__Records shown__.
======

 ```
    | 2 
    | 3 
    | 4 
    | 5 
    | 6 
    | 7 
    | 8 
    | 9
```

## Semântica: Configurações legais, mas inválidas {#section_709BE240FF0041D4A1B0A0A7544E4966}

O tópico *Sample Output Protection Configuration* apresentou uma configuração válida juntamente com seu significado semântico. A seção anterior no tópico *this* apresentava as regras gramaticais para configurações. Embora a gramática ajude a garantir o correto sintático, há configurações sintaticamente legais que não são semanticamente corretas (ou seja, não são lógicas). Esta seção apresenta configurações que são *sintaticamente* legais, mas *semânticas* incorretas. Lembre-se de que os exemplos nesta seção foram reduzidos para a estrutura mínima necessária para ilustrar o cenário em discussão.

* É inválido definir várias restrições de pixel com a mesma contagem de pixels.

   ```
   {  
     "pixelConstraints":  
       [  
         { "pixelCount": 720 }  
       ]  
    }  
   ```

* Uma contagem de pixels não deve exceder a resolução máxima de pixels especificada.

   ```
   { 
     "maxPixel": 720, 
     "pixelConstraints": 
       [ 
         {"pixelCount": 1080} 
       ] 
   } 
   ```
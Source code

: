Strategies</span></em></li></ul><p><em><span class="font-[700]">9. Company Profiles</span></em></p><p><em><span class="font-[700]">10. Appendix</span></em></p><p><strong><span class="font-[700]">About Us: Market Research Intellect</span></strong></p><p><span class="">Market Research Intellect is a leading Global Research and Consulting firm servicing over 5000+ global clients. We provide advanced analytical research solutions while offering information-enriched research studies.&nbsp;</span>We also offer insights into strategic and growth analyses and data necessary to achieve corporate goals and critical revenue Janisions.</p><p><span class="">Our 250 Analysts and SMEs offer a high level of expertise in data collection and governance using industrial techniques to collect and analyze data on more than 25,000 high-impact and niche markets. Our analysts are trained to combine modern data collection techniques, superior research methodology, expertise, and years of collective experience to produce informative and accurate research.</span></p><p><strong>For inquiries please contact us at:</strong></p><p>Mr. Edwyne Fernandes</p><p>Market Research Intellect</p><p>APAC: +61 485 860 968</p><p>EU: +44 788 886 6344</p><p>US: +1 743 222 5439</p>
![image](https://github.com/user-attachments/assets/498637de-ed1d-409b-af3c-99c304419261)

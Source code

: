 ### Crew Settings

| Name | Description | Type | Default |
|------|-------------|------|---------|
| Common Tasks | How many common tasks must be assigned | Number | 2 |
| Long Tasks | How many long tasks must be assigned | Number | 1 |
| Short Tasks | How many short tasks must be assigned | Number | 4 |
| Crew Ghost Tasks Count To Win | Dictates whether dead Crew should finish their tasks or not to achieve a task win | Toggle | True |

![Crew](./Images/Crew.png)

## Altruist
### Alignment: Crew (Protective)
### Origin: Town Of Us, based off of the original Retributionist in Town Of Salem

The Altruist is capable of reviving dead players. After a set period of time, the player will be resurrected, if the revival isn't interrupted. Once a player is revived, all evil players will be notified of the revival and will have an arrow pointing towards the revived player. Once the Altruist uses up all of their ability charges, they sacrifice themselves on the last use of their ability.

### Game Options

======

__Task details__.
Each line from the one with "Number | 1 |" to the end of the material should be duplicated exactly, and no other line.

__Result of this task__.
| Long Tasks | How many long tasks must be assigned | Number | 1 |
| Short Tasks | How many short tasks must be assigned | Number | 4 |
| Crew Ghost Tasks Count To Win | Dictates whether dead Crew should finish their tasks or not to achieve a task win | Toggle | True |

![Crew](./Images/Crew.png)

## Altruist
### Alignment: Crew (Protective)
### Origin: Town Of Us, based off of the original Retributionist in Town Of Salem

The Altruist is capable of reviving dead players. After a set period of time, the player will be resurrected, if the revival isn't interrupted. Once a player is revived, all evil players will be notified of the revival and will have an arrow pointing towards the revived player. Once the Altruist uses up all of their ability charges, they sacrifice themselves on the last use of their ability.

### Game Options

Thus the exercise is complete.